My Lady's Choosing: An Interactive Romance Novel(29)
You stare at him in wonder. “Then…I have enough money to marry who I like!”
“Yes,” says Benedict. “A thousand times over.”
“But I don’t want a thousand husbands.” You gaze up at him, your eyes brimming with tears. “I want you.”
Benedict stares at you, his silver-gray eyes filled with longing.
“I didn’t do it for that,” he says huskily. “I didn’t do this to partake in your fortune. I only wished for you to be happy.”

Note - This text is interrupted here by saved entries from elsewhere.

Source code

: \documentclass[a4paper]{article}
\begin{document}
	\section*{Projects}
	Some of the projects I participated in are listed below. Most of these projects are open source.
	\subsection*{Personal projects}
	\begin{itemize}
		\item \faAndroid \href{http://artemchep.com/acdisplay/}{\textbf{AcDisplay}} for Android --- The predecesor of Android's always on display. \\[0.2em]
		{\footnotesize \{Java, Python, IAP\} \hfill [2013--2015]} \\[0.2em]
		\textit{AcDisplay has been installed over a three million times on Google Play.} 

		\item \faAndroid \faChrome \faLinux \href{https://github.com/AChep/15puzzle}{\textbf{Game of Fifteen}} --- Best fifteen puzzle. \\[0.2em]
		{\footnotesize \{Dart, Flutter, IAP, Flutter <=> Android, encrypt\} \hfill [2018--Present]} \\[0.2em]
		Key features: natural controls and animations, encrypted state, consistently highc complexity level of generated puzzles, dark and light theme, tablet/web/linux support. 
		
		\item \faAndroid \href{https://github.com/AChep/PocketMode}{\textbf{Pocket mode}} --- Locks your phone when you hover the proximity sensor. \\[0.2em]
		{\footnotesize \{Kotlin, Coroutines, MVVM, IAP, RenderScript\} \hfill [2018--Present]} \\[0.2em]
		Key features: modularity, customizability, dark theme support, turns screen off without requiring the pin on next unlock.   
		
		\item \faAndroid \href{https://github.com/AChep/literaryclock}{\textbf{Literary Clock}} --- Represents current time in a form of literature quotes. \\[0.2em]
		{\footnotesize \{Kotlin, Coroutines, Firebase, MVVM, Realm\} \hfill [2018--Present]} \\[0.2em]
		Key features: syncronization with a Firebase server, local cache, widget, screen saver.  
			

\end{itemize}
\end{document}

“You make me happy, you fool! I wouldn’t care if you were a penniless beggar on the streets, I would still want you with every fiber of my being!”
“Benny’s actually a long way from that,” says Lady Evangeline nonchalantly. You both turn to her. She shrugs.
“Well, seeing as dear Henrietta is on that ship, sailing to a new life with her dear farmer, there didn’t seem much reason to keep the truth a secret.”
“?‘Vange…what did you do?” says Benedict.
“Well, I might have informed the papers about what happened to Mr. Caddington. Laced with scandalous testimony from several of the wardens at Bedlam, who were more than willing to talk when encouraged with some coin.”
“You didn’t,” you say. You gasp in admiration.
“I did,” Lady Evangeline says as she saunters off. “So I suggest that the two of you get down to the business of living happily ever after.”
Neither of you answer her, for Benedict has pulled off your bonnet with exceeding tenderness. As you melt into his arms, you whisper, “Well done, you fool.”
“I couldn’t have done it without you, you harpy.” He grins.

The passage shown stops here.